Tuesday, January 26, 2010

Evidence of Heaven

“Faith is the substance of things hoped for, the evidence of things not seen.”
I don’t know the reference for that verse, I don’t even know if I quoted it correctly. I just like it :)
I don’t like January; I don’t think I’ve ever liked January. Today I was sitting here staring at the screen of the computer thinking what a monotonous month it is, especially after Christmas. Christmas is Beautiful. There’s people you love and presents you don’t need and this wonderful feeling of being at peace with the world. Then it all kinda melts away with the snow, if you were lucky enough to get snow, and there is the reality of another year. Sometimes I get excited looking at the new year and other times I wonder how I’m going to survive another 365 days of the unknown.
Yesterday I went to work for my Willie Mae and it was a gross work day and a funny story day. I had the privilege of cleaning her fridge and it was disgusting. Before I cleaned the fridge, I was given an apron from the Great Depression; it depressed me thinking about wearing it. Not really because it was ugly, more because it was covered with cat hair from Bonny Mae. I don’t like Bonny Mae and Bonny Mae does not like me. So I was cleaning and as I cleaned I wondered how I would feel and if I would do a better job if I was cleaning Jesus’ fridge instead of Willie Mae’s. Willie Mae’s fridge looked better due to this thought process.

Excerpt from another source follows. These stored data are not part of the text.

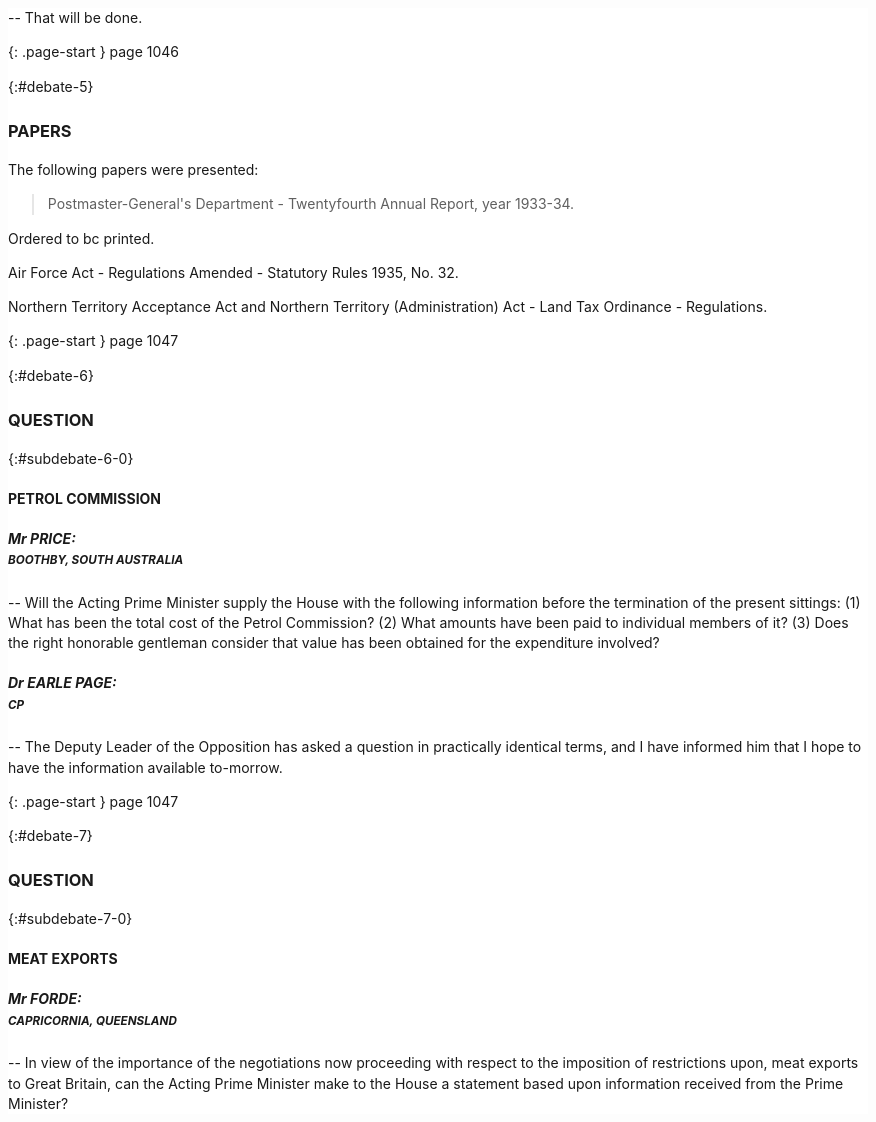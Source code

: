 -- That will be done. 

{: .page-start }
page 1046

{:#debate-5}
### PAPERS

The following papers were presented: 

  >Postmaster-General's Department - Twentyfourth Annual Report, year 1933-34. 

Ordered to bc printed. 

Air Force Act - Regulations Amended - Statutory  Rules  1935, No. 32. 

Northern Territory Acceptance Act and Northern Territory (Administration) Act - Land Tax Ordinance - Regulations. 

{: .page-start }
page 1047

{:#debate-6}
### QUESTION

{:#subdebate-6-0}
#### PETROL COMMISSION

##### Mr PRICE:<br><small class="text-muted">BOOTHBY, SOUTH AUSTRALIA</small>

-- Will the Acting Prime Minister supply the House with the following information before the termination of the present sittings: (1) What has been the total cost of the Petrol Commission? (2) What amounts have been paid to individual members of it? (3) Does the right honorable gentleman consider that value has been obtained for the expenditure involved? 

##### Dr EARLE PAGE:<br><small class="text-muted">CP</small>

-- The  Deputy  Leader of the Opposition has asked a question in practically identical terms, and I have informed him that I hope to have the information available to-morrow. 

{: .page-start }
page 1047

{:#debate-7}
### QUESTION

{:#subdebate-7-0}
#### MEAT EXPORTS

##### Mr FORDE:<br><small class="text-muted">CAPRICORNIA, QUEENSLAND</small>

-- In view of the importance of the negotiations now proceeding with respect to the imposition of restrictions upon, meat exports to Great Britain, can the Acting Prime Minister make to the House a statement based upon information received from the Prime Minister?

I love working there with these older people (yes its not just Willie Mae, there are other residents). I’m learning things, mainly how it is to be aware of what I have and happy with what I don’t. I think it makes Willie Mae happy to not have something because she gets to think up a new way of making due. I’m also learning that I don’t want to hold so tightly to life. I don’t want to live with a fear of dying after having my chance at life.
Looking back to several years ago, I had a similar job opportunity and I flatly said “no”. It wasn’t my ideal job. I don’t think it is now either but I don’t know if I really know what that would be anymore. I want to work with people, I want to be able to laugh at what happens with work, I want it to be stretching, I want to be needed, maybe it is my ideal.
This morning I woke up and day dreamed about Heaven. I know odd, and maybe morbid. But I think it will be beautiful; I think it will compensate for every tired and empty moment we’ve ever felt on earth. I think we’re supposed to want Heaven, but to know that we’re here, and this is earth and not try to make it something else.
Sometimes I want those things that are hoped for, I want them now. Instead maybe, for everyone around me, I’m supposed to be the Evidence of Things Not Seen.
January blues and Willie Mae, a year of unknowns…Heaven.
“…The substance of things hoped for, the evidence of things not seen.”